Jadidi has applied for another AIF grant to expand the project to all Lassonde programs and refers to it as the Augmented and Virtual Reality (XR) Sandbox. 

“The XR Sandbox is an inclusive, diverse learning environment that helps students to retain information,” she said. “I want students to be able to use all three versions of the XR sandbox: augmented, virtual game and virtual reality. The physical sandbox is ideal for learning tangibly; the gaming version is good for remote learning and for redoing an experiment without time constraints to allow students to learn from mistakes; and the virtual reality version gives more immersive information to students so they can experience things they can’t always access in the physical world.  

“For example, they can simulate flooding in the Toronto downtown core (an application is under development) or simulate an earthquake at the Grand Canyon and see how the different geological layers respond. It allows them to think about the future and see the implications of their designs or decisions.” 

Jadidi, whose own research focuses on 3D data integration, analytics and digital twins, has had success using the XR Sandbox in her courses. She has also created a 3D game to teach land surveying. She created it early in the pandemic in response to the need to avoid field-based class cancellations. 

“The surveying gaming environment helps students to be prepared for physical tasks while they were on the field for surveying,” Jadidi said. “This generation is comfortable with the technology, digital world and gaming environment, so we are talking the same language as they are.” 

Perras, too, has incorporated the XR Sandbox into his geological processes course, LE/CIVL 2160, taken by second-year civil engineering students. 

“Civil engineers need an understanding of the environment in which we build things, and we can’t always go out into the field to show them everything,” Perras said. “With virtual reality, there is an opportunity to create landscapes and project different geological features onto the terrain, which helps bring things together for the students.” 

His first opportunity to use the XR Sandbox in class came last term when Perras was able to use it to replace a problem his students tackled on paper prior to the pandemic. The problem required them to look at a site that needed to be excavated for a building and determine the type and volume of material involved.  

“It was hard for students to use a topographical map with geological observation points to visualize a three-dimensional site, but now, the sandbox allows them to do the problem in 3D,” Perras said. “The system helps quite a lot with complex problems, although there’s still a learning curve for both the students and me in using it.” 

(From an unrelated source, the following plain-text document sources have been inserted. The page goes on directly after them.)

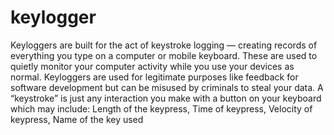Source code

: # keylogger
Keyloggers are built for the act of keystroke logging — creating records of everything you type on a computer or mobile keyboard. These are used to quietly monitor your computer activity while you use your devices as normal. Keyloggers are used for legitimate purposes like feedback for software development but can be misused by criminals to steal your data. A “keystroke” is just any interaction you make with a button on your keyboard which  may include: Length of the keypress, Time of keypress, Velocity of keypress, Name of the key used
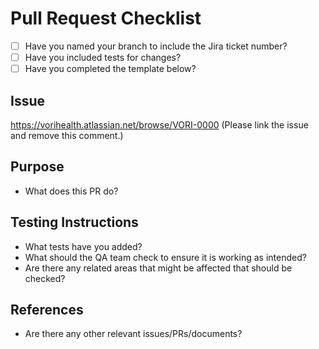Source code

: # Pull Request Checklist

- [ ] Have you named your branch to include the Jira ticket number?
- [ ] Have you included tests for changes?
- [ ] Have you completed the template below?

## Issue

https://vorihealth.atlassian.net/browse/VORI-0000
(Please link the issue and remove this comment.)

## Purpose

- What does this PR do?

## Testing Instructions

- What tests have you added?
- What should the QA team check to ensure it is working as intended?
- Are there any related areas that might be affected that should be checked?

## References

- Are there any other relevant issues/PRs/documents?
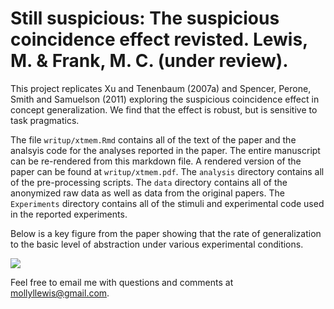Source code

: Still suspicious: The suspicious coincidence effect revisted. Lewis, M. & Frank, M. C. (under review).
===

This project replicates Xu and Tenenbaum (2007a) and Spencer, Perone, Smith and Samuelson (2011) exploring the suspicious coincidence effect in concept generalization. We find that the effect is robust, but is sensitive to task pragmatics.

The file `writup/xtmem.Rmd` contains all of the text of the paper and the analsyis code for the analyses reported in the paper. The entire manuscript can be re-rendered from this markdown file. A rendered version of the paper can be found at `writup/xtmem.pdf`. The `analysis` directory contains all of the pre-processing scripts. The `data` directory contains all of the anonymized raw data as well as data from the original papers. The `Experiments` directory contains all of the stimuli and experimental code used in the reported experiments. 

Below is a key figure from the paper showing that the rate of generalization to the basic level of abstraction under various experimental conditions.

![](writeup/figs/barplot.png?raw=true)

Feel free to email me with questions and comments at mollyllewis@gmail.com.
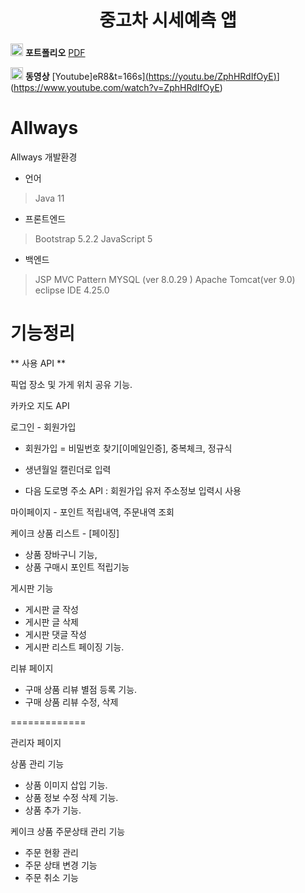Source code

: <center><h1> 중고차 시세예측 앱 </h1> </center>

<img src =https://upload.wikimedia.org/wikipedia/commons/thumb/8/87/PDF_file_icon.svg/1667px-PDF_file_icon.svg.png width = 20,m height = 20 > **포트폴리오**  [PDF](https://github.com/vxornjs11/R-Spring-Flutter/blob/main/03.chasajo_Portfolio/chasajo.pdf)

<img src =https://cdn-icons-png.flaticon.com/512/1384/1384060.png width = 20,m height = 20 > **동영상** [Youtube]eR8&t=166s][(https://youtu.be/ZphHRdIfOyE)](https://www.youtube.com/watch?v=ZphHRdIfOyE)](https://www.youtube.com/watch?v=ZphHRdIfOyE)

# Allways

Allways 개발환경

- 언어
 > Java 11

- 프론트엔드
 > Bootstrap 5.2.2
 > JavaScript 5

- 백엔드
 > JSP MVC Pattern
 > MYSQL (ver 8.0.29 )
 > Apache Tomcat(ver 9.0)
 > eclipse IDE 4.25.0

# 기능정리

** 사용 API ** 

픽업 장소 및 가게 위치 공유 기능.

카카오 지도 API 

로그인 - 회원가입

 - 회원가입 = 비밀번호 찾기[이메일인증], 중복체크, 정규식

- 생년월일 캘린더로 입력

 - 다음 도로명 주소 API : 회원가입 유저 주소정보 입력시 사용

마이페이지 - 포인트 적립내역, 주문내역 조회

케이크 상품 리스트 - [페이징]

 - 상품 장바구니 기능,
 - 상품 구매시 포인트 적립기능

게시판 기능

 - 게시판 글 작성
 - 게시판 글 삭제
 - 게시판 댓글 작성
 - 게시판 리스트 페이징 기능.

리뷰 페이지

 - 구매 상품 리뷰 별점 등록 기능.
 - 구매 상품 리뷰 수정, 삭제

=============

관리자 페이지

상품 관리 기능

 - 상품 이미지 삽입 기능.
 - 상품 정보 수정 삭제 기능.
 - 상품 추가 기능.

케이크 상품 주문상태 관리 기능

 - 주문 현황 관리
 - 주문 상태 변경 기능
 - 주문 취소 기능
 
 
 
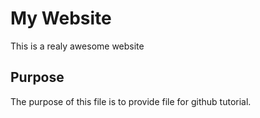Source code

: # My Website

This is a realy awesome website

## Purpose

The purpose of this file is to provide file for github tutorial.
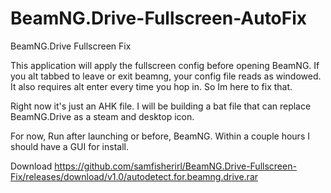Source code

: # BeamNG.Drive-Fullscreen-AutoFix
BeamNG.Drive Fullscreen Fix


This application will apply the fullscreen config before opening BeamNG. If you alt tabbed to leave or exit beamng, your config file reads as windowed. It also requires alt enter every time you hop in. So Im here to fix that. 

Right now it's just an AHK file. I will be building a bat file that can replace BeamNG.Drive as a steam and desktop icon. 

For now, Run after launching or before, BeamNG. Within a couple hours I should have a GUI for install. 


Download
https://github.com/samfisherirl/BeamNG.Drive-Fullscreen-Fix/releases/download/v1.0/autodetect.for.beamng.drive.rar

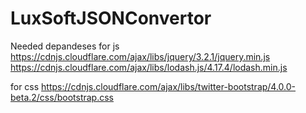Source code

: # LuxSoftJSONConvertor
Needed depandeses for js
https://cdnjs.cloudflare.com/ajax/libs/jquery/3.2.1/jquery.min.js
https://cdnjs.cloudflare.com/ajax/libs/lodash.js/4.17.4/lodash.min.js

for css
https://cdnjs.cloudflare.com/ajax/libs/twitter-bootstrap/4.0.0-beta.2/css/bootstrap.css
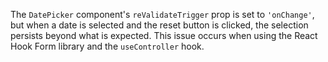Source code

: The `DatePicker` component's `reValidateTrigger` prop is set to `'onChange'`, but when a date is selected and the reset button is clicked, the selection persists beyond what is expected. This issue occurs when using the React Hook Form library and the `useController` hook.
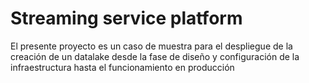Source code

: # Streaming service platform
El presente proyecto es un caso de muestra para el despliegue de la creación de un datalake desde la fase de diseño y configuración de la infraestructura hasta el funcionamiento en producción




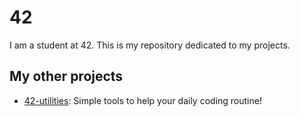 # 42
I am a student at 42. This is my repository dedicated to my projects.

## My other projects
* [42-utilities](https://github.com/mathix420/42-utilities): Simple tools to help your daily coding routine!
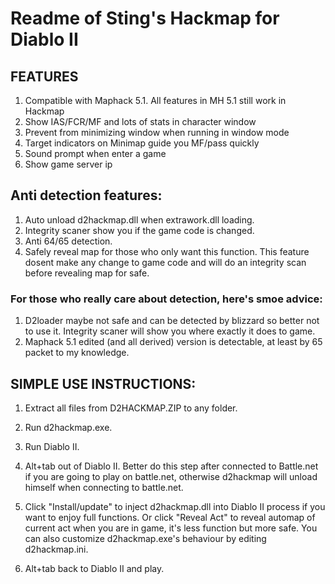 #		Readme of Sting's Hackmap for Diablo II

## FEATURES

1. Compatible with Maphack 5.1. All features in MH 5.1 still work in Hackmap
2. Show IAS/FCR/MF and lots of stats in character window
3. Prevent from minimizing window when running in window mode
4. Target indicators on Minimap guide you MF/pass quickly
5. Sound prompt when enter a game
6. Show game server ip

## Anti detection features:

1. Auto unload d2hackmap.dll when extrawork.dll loading.
2. Integrity scaner show you if the game code is changed.
3. Anti 64/65 detection.
4. Safely reveal map for those who only want this function.
     This feature dosent make any change to game code and will do an integrity scan before revealing map for safe.
     
### For those who really care about detection, here's smoe advice:
1. D2loader maybe not safe and can be detected by blizzard so better not to use it. Integrity scaner will show you where exactly it does to game.
2. Maphack 5.1 edited (and all derived) version is detectable, at least by 65 packet to my knowledge.
 

## SIMPLE USE INSTRUCTIONS:

1. Extract all files from D2HACKMAP.ZIP to any folder.

2. Run d2hackmap.exe.

3. Run Diablo II.

4. Alt+tab out of Diablo II. Better do this step after connected to Battle.net if you are going to play on battle.net, otherwise d2hackmap will unload himself when connecting to battle.net.

5. Click "Install/update" to inject d2hackmap.dll into Diablo II process if you want to enjoy full functions. Or click "Reveal Act" to reveal automap of current act when you are in game, it's less function but more safe. You can also customize d2hackmap.exe's behaviour by editing d2hackmap.ini.

6. Alt+tab back to Diablo II and play.
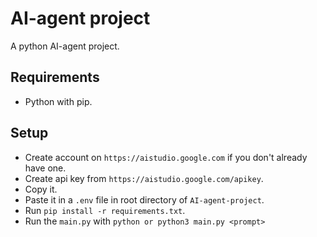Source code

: # AI-agent project  
A python AI-agent project.  
## Requirements
- Python with pip.  
## Setup  
- Create account on `https://aistudio.google.com` if you don't already have one.
- Create api key from `https://aistudio.google.com/apikey`.
- Copy it.
- Paste it in a `.env` file in root directory of `AI-agent-project`.
- Run `pip install -r requirements.txt`.
- Run the `main.py` with `python or python3 main.py <prompt>`
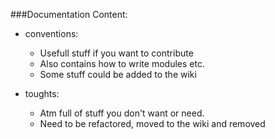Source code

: ###Documentation
Content:
 * conventions:
   * Usefull stuff if you want to contribute
   * Also contains how to write modules etc.
   * Some stuff could be added to the wiki

 * toughts:
   * Atm full of stuff you don't want or need.
   * Need to be refactored, moved to the wiki and removed
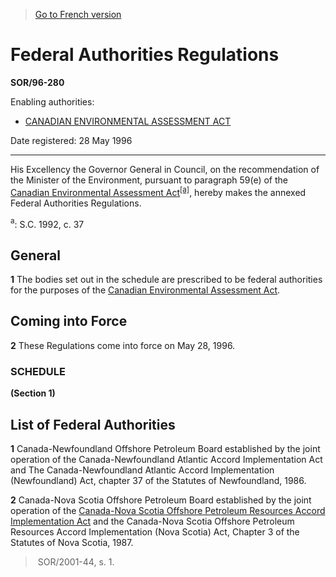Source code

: > [Go to French version](/fr/Règlements/Décrets,%20ordonnances%20et%20règlements%20statutaires/96/280.md)

# Federal Authorities Regulations

**SOR/96-280**

Enabling authorities: 
- [CANADIAN ENVIRONMENTAL ASSESSMENT ACT](/en/Acts/Statutes%20of%20Canada/1992/c.%2037.md)

Date registered: 28 May 1996

----------

His Excellency the Governor General in Council, on the recommendation of the Minister of the Environment, pursuant to paragraph 59(e) of the [Canadian Environmental Assessment Act](/en/Acts/Statutes%20of%20Canada/1992/c.%2037.md)<sup><a href='#footnote1_e'>[a]</a></sup>, hereby makes the annexed Federal Authorities Regulations.

<a name='footnote1_e'><sup>a</sup></a>: S.C. 1992, c. 37<br />




## General


**1** The bodies set out in the schedule are prescribed to be federal authorities for the purposes of the [Canadian Environmental Assessment Act](/en/Acts/Statutes%20of%20Canada/1992/c.%2037.md).




## Coming into Force


**2** These Regulations come into force on May 28, 1996.




### **SCHEDULE** 
**(Section 1)**
## List of Federal Authorities
**1** Canada-Newfoundland Offshore Petroleum Board established by the joint operation of the Canada-Newfoundland Atlantic Accord Implementation Act and The Canada-Newfoundland Atlantic Accord Implementation (Newfoundland) Act, chapter 37 of the Statutes of Newfoundland, 1986.


**2** Canada-Nova Scotia Offshore Petroleum Board established by the joint operation of the [Canada-Nova Scotia Offshore Petroleum Resources Accord Implementation Act](/en/Acts/Statutes%20of%20Canada/1988/c.%2028.md) and the Canada-Nova Scotia Offshore Petroleum Resources Accord Implementation (Nova Scotia) Act, Chapter 3 of the Statutes of Nova Scotia, 1987.
>  SOR/2001-44, s. 1.




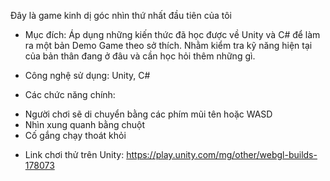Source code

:Đây là game kinh dị góc nhìn thứ nhất đầu tiên của tôi

- Mục đích: Áp dụng những kiến thức đã học được về Unity và C# để làm ra một bản Demo Game theo sở thích. Nhằm kiểm tra kỹ năng hiện tại của bản thân đang ở đâu và cần học hỏi thêm những gì.

- Công nghệ sử dụng: Unity, C#

- Các chức năng chính:  
+ Người chơi sẽ di chuyển bằng các phím mũi tên hoặc WASD
+ Nhìn xung quanh bằng chuột
+ Cố gắng chạy thoát khỏi 

- Link chơi thử trên Unity: https://play.unity.com/mg/other/webgl-builds-178073
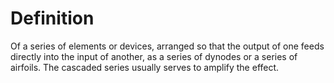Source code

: # Definition

Of a series of elements or devices, arranged so that the output of one
feeds directly into the input of another, as a series of dynodes or a
series of airfoils. The cascaded series usually serves to amplify the
effect.
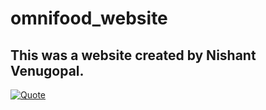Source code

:# omnifood_website
## This was a website created by Nishant Venugopal. 

[![Quote](https://github-readme-quotes.herokuapp.com/quote?theme=gruvbox)](https://github-readme-quotes.herokuapp.com/quote?theme=gruvbox)
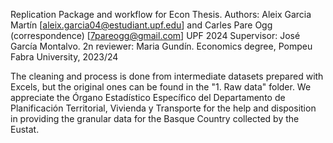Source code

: Replication Package and workflow for Econ Thesis. 
Authors: Aleix Garcia Martín [aleix.garcia04@estudiant.upf.edu] and Carles Pare Ogg (correspondence) [7pareogg@gmail.com]
UPF 2024
Supervisor: José García Montalvo. 2n reviewer: Maria Gundín.
Economics degree, Pompeu Fabra University, 2023/24

The cleaning and process is done from intermediate datasets prepared with Excels, but the original ones can be found in the "1. Raw data" folder.
We appreciate the Órgano Estadístico Específico del Departamento de Planificación Territorial, Vivienda y Transporte for the help and disposition in providing the granular data for the Basque Country collected by the Eustat.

Jadidi continues to share the XR Sandbox developments with the engineering world, presenting its innovations at national and international engineering education conferences. The XR Sandbox earned a best poster award at the 2022 American Society of Engineering Education Saint Lawrence Conference. This year, she will be speaking at the American Society for Engineering Education and the Canadian Association of Engineering Education’s annual conference, showcasing her recent developments.  

The XR Sandbox and associated applications are examples of how Lassonde is empowering its students by familiarizing them with creative learning tools.